HEDGES: Well, and meanwhile the working class was being decimated, so that now our working class is largely enveloped within the service sector, where, you know, couples will have two or three different jobs with no kind of benefits, no kind of [incompr.] Walmart nation. There is no force within either of the established political parties that are willing to stand up and defend the interests, even on the issue of minimum wage. That's only going to, again, come by stepping outside the formal mechanisms of power and beginning to build movements, as we saw with the Chicago teachers strike. I mean, let's remember that the Chicago teachers strike was fighting against a Democratic mayor, not just any mayor, but one of the pillars of the Democratic establishment, Rahm Emanuel, that they had to essentially remove the traditional leadership. And that's really going to be the future, that we're going to be fighting--we're fighting both parties. We're not fighting one party.

JAY: And the teachers were willing to make the sacrifice to fight when they had a leadership that wanted to go there.

HEDGES: That's right.

JAY: In the beginning of the interview, I asked you why the left hasn't been able to take more advantage of this moment, and you talked a bit about the failure of the liberal elite. But why should a people's movement, why should a working-class movement, why should it matter what the liberal elite does or doesn't do? I mean, one would assume the liberal elite, when push comes to shove, are a part of the elite.

HEDGES: Yes, they are. That is, as Noam Chomsky has pointed out, the role of the liberal establishment, to act as a kind of safety valve, to ameliorate the suffering and respond to some of the grievances of the underclass to right the system, which is again, going back to the New Deal, precisely what happened. Roosevelt and Henry Wallace functioned as traditional liberal leaders functioned. And they keep the system afloat.

Now, the problem is that the radical movements that were able to push the liberal elites to respond have been destroyed. We don't have any anymore. In the long war against our internal and external enemies in the name of anti-communism, they've been utterly decimated, culminating in the 1950s with these huge purges. Ellen Schrecker has written two good books about this. You know, thousands, thousands of high school teachers, social workers, artists, directors, journalists like I. F. Stone were pushed out. I. F. Stone--.

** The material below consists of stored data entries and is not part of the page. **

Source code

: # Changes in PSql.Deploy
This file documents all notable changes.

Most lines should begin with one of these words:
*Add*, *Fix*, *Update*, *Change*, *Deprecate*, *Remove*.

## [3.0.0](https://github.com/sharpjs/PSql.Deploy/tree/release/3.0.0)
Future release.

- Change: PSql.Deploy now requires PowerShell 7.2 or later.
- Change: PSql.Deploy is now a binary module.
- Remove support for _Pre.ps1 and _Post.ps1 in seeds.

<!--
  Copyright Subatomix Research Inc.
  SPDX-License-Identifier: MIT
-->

JAY: And particularly trade unionists.

HEDGES: And trade unionists. So you end up with these distortions like, in the 1960s, Meany and Kirkland, who support Nixon's war in Indochina, denounce the hippies in the street. I mean, when Joe Sacco and I did our book Days of Destruction, Days of Revolt, one of the chapters is out of southern West Virginia. Now, pre-World War I, Mother Jones was a hero to the miners, like John Lewis and all of these radical figures. Now it's Sarah Palin and Michele Bachmann.

Why is that? It's because there's been a divorce of radical movements from the working class and radical ideologies from the working class. And the way that divorce came about is that those who had these kind of broad social visions which challenged the primacy of corporate capitalism got pushed out of the system. They're not there anymore. And so now at a moment of crisis--and we are certainly in a moment of crisis--we lack the movements which can give expression to the suffering of our underclass, and our liberal elites which once responded to those movements have been eviscerated and essentially are corporate stooges.